Kauai growers and home gardeners are being asked to weigh in now, as the University of Hawaii at Mānoa’s College of Tropical Agriculture and Human Resilience tries to sharpen fruit fly control across the islands. The statewide survey runs through June 30 and is meant for farmers, landscapers, home gardeners and other stakeholders, with field studies already underway on Kauai, Hawaii Island, Maui and Oahu. CTAHR says the stakes reach far beyond backyard fruit trees: invasive fruit flies damage more than 400 varieties of fruits and vegetables in Hawaii and are estimated to cost local agriculture about $300 million.

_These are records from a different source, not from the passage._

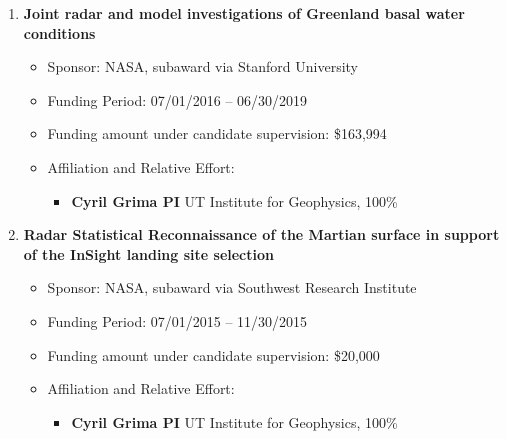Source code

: \begin{enumerate}[leftmargin=2.5em, labelsep=1.5em, label=E\arabic*]
    \item
        \textbf{Joint radar and model investigations of Greenland basal water conditions}
        \begin{itemize}[leftmargin=0em, labelsep=1em, topsep=-.5em, itemsep=-.2em]
            \item Sponsor: NASA, subaward via Stanford University
            \item Funding Period: 07/01/2016 – 06/30/2019
            \item Funding amount under candidate supervision: \$163,994
            \item Affiliation and Relative Effort:
            \TabPositions{4cm, 5.5cm}
            \begin{itemize}[leftmargin=2em, labelsep=1em, topsep=-.5em, itemsep=-.2em]
                \item \textbf{Cyril Grima \tab PI} \tab  UT Institute for Geophysics, 100\%
            \end{itemize}
        \end{itemize}

    \item
        \textbf{Radar Statistical Reconnaissance of the Martian surface in support of the InSight landing site selection}
        \begin{itemize}[leftmargin=0em, labelsep=1em, topsep=-.5em, itemsep=-.2em]
            \item Sponsor: NASA, subaward via Southwest Research Institute
            \item Funding Period: 07/01/2015 – 11/30/2015
            \item Funding amount under candidate supervision: \$20,000
            \item Affiliation and Relative Effort:
            \TabPositions{4cm, 5.5cm}
            \begin{itemize}[leftmargin=2em, labelsep=1em, topsep=-.5em, itemsep=-.2em]
                \item \textbf{Cyril Grima \tab PI} \tab  UT Institute for Geophysics, 100\%
            \end{itemize}
        \end{itemize}


\end{enumerate}
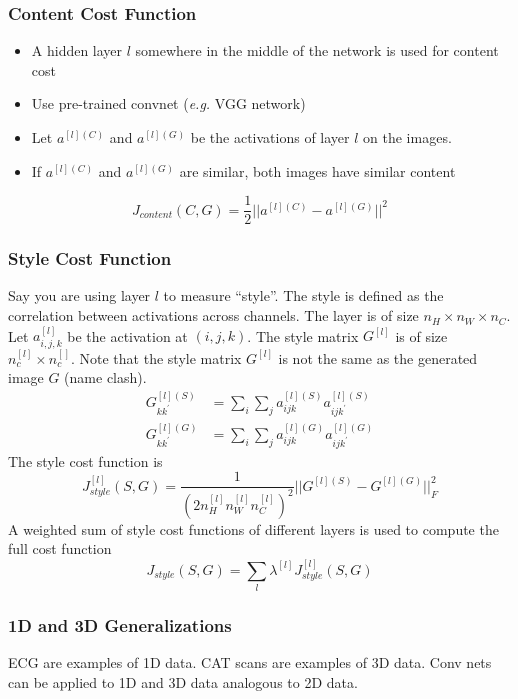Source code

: \documentclass{article}
\begin{document}
\subsubsection{Content Cost Function}
\begin{itemize}
  \item A hidden layer $l$ somewhere in the middle of the network is used for content cost
  \item Use pre-trained convnet (\emph{e.g.} VGG network)
  \item Let $a^{[l](C)}$ and $a^{[l](G)}$ be the activations of layer $l$ on the images.
  \item If $a^{[l](C)}$ and $a^{[l](G)}$ are similar, both images have similar content
\end{itemize}
\begin{equation}
  J_{content}(C, G) = \frac{1}{2} ||a^{[l](C)} - a^{[l](G)}||^2
\end{equation}

\subsubsection{Style Cost Function}
Say you are using layer $l$ to measure ``style''.
The style is defined as the correlation between activations across channels.
The layer is of size $n_H\times n_W\times n_C$.
Let $a^{[l]}_{i,j,k}$ be the activation at $(i,j,k)$.
The style matrix $G^{[l]}$ is of size $n_c^{[l]}\times n_c^{[]}$.
Note that the style matrix $G^{[l]}$ is not the same as the generated image $G$ (name clash).
\begin{equation}
  \begin{split}
    G^{[l](S)}_{kk^\prime}&=\sum_i\sum_j a^{[l](S)}_{ijk} a^{[l](S)}_{ijk^\prime}\\
    G^{[l](G)}_{kk^\prime}&=\sum_i\sum_j a^{[l](G)}_{ijk} a^{[l](G)}_{ijk^\prime}
  \end{split}
\end{equation}
The style cost function is
\begin{equation}
  J^{[l]}_{style}(S, G)=\frac{1}{(2n^{[l]}_Hn^{[l]}_Wn^{[l]}_C)^2}||G^{[l](S)}-G^{[l](G)}||^2_F
\end{equation}
A weighted sum of style cost functions of different layers is used to compute the full cost function
\begin{equation}
  J_{style}(S,G)=\sum_l \lambda^{[l]} J^{[l]}_{style}(S,G)
\end{equation}

\subsubsection{1D and 3D Generalizations}
ECG are examples of 1D data.
CAT scans are examples of 3D data.
Conv nets can be applied to 1D and 3D data analogous to 2D data.
\end{document}

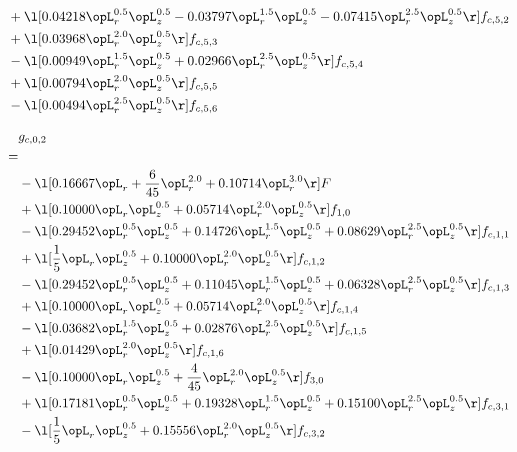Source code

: \begin{alignat}{2}
& + \l[  0.04218 \opL_r^{0.5} \opL_z^{0.5}   -0.03797 \opL_r^{1.5} \opL_z^{0.5}   -0.07415 \opL_r^{2.5} \opL_z^{0.5}  \r] f_{c,5,2} \nonumber \\ 
& + \l[  0.03968 \opL_r^{2.0} \opL_z^{0.5}  \r] f_{c,5,3} \nonumber \\ 
& - \l[  0.00949 \opL_r^{1.5} \opL_z^{0.5} +  0.02966 \opL_r^{2.5} \opL_z^{0.5}  \r] f_{c,5,4} \nonumber \\ 
& + \l[  0.00794 \opL_r^{2.0} \opL_z^{0.5}  \r] f_{c,5,5} \nonumber \\ 
& - \l[  0.00494 \opL_r^{2.5} \opL_z^{0.5}  \r] f_{c,5,6} \nonumber \\ 
\end{alignat} 


\begin{alignat}{2} 
\label{eq:g_02_0} 
& g_{c,0,2} \nonumber \\ 
 = \\ 
& - \l[  0.16667 \opL_r + \frac{6}{45} \opL_r^{2.0} +  0.10714 \opL_r^{3.0}  \r] F \nonumber \\ 
& + \l[  0.10000 \opL_r \opL_z^{0.5} +  0.05714 \opL_r^{2.0} \opL_z^{0.5}  \r] f_{1,0} \nonumber \\ 
& - \l[  0.29452 \opL_r^{0.5} \opL_z^{0.5} +  0.14726 \opL_r^{1.5} \opL_z^{0.5} +  0.08629 \opL_r^{2.5} \opL_z^{0.5}  \r] f_{c,1,1} \nonumber \\ 
& + \l[ \frac{1}{5} \opL_r \opL_z^{0.5} +  0.10000 \opL_r^{2.0} \opL_z^{0.5}  \r] f_{c,1,2} \nonumber \\ 
& - \l[  0.29452 \opL_r^{0.5} \opL_z^{0.5} +  0.11045 \opL_r^{1.5} \opL_z^{0.5} +  0.06328 \opL_r^{2.5} \opL_z^{0.5}  \r] f_{c,1,3} \nonumber \\ 
& + \l[  0.10000 \opL_r \opL_z^{0.5} +  0.05714 \opL_r^{2.0} \opL_z^{0.5}  \r] f_{c,1,4} \nonumber \\ 
& - \l[  0.03682 \opL_r^{1.5} \opL_z^{0.5} +  0.02876 \opL_r^{2.5} \opL_z^{0.5}  \r] f_{c,1,5} \nonumber \\ 
& + \l[  0.01429 \opL_r^{2.0} \opL_z^{0.5}  \r] f_{c,1,6} \nonumber \\ 
& - \l[  0.10000 \opL_r \opL_z^{0.5} + \frac{4}{45} \opL_r^{2.0} \opL_z^{0.5}  \r] f_{3,0} \nonumber \\ 
& + \l[  0.17181 \opL_r^{0.5} \opL_z^{0.5} +  0.19328 \opL_r^{1.5} \opL_z^{0.5} +  0.15100 \opL_r^{2.5} \opL_z^{0.5}  \r] f_{c,3,1} \nonumber \\ 
& - \l[ \frac{1}{5} \opL_r \opL_z^{0.5} +  0.15556 \opL_r^{2.0} \opL_z^{0.5}  \r] f_{c,3,2} \nonumber \\ 

\end{alignat}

The practical ask is simple: take the survey and describe what you are seeing on the ground. CTAHR assistant professor and Extension entomologist Pascal Aigbedion-Atalor said, “Community voices are a major part of this food security project,” and added, “We want hundreds of responses from stakeholders across the state to ensure our future research and outreach meet the needs of our farming community.” The university says it is also stepping up workshops and instructional videos on sanitation practices and proper bait use, part of a broader initiative funded by the Hawaii Department of Agriculture and Biosecurity.

Residents watching fruit trees for trouble should look for the damage fruit flies leave behind: eggs laid in fresh flesh, fruit that turns soft and mushy, and wriggling white larvae inside very ripe fruit such as guava. CTAHR says an infested piece of fruit can hold hundreds of eggs or larvae, and that pesticide sprays on fruit do not kill them. The first defense is sanitation, which means getting infested fruit out of the system before the next generation emerges.
That local vigilance matters because Hawaii is the only U.S. state under a full federal fruit fly quarantine, and the Hawaii Invasive Species Council says all four established species, melon fly, Mediterranean fruit fly, oriental fruit fly and solanaceous fruit fly, are found on all islands. CTAHR and USDA materials say fruit flies have been a serious pest here since about 1895, can occur from sea level to above 7,000 feet, and have long driven coordinated suppression efforts. USDA’s Hawaii Fruit Fly Area-Wide Pest Management Program began in 1999 to push populations below economic thresholds and cut organophosphate use, and a USDA study reported substantial reductions in fruit infestation in treatment areas. For Kauai, the research is a reminder that protecting island-grown produce depends on early detection, fast sanitation and neighbors working from the same playbook.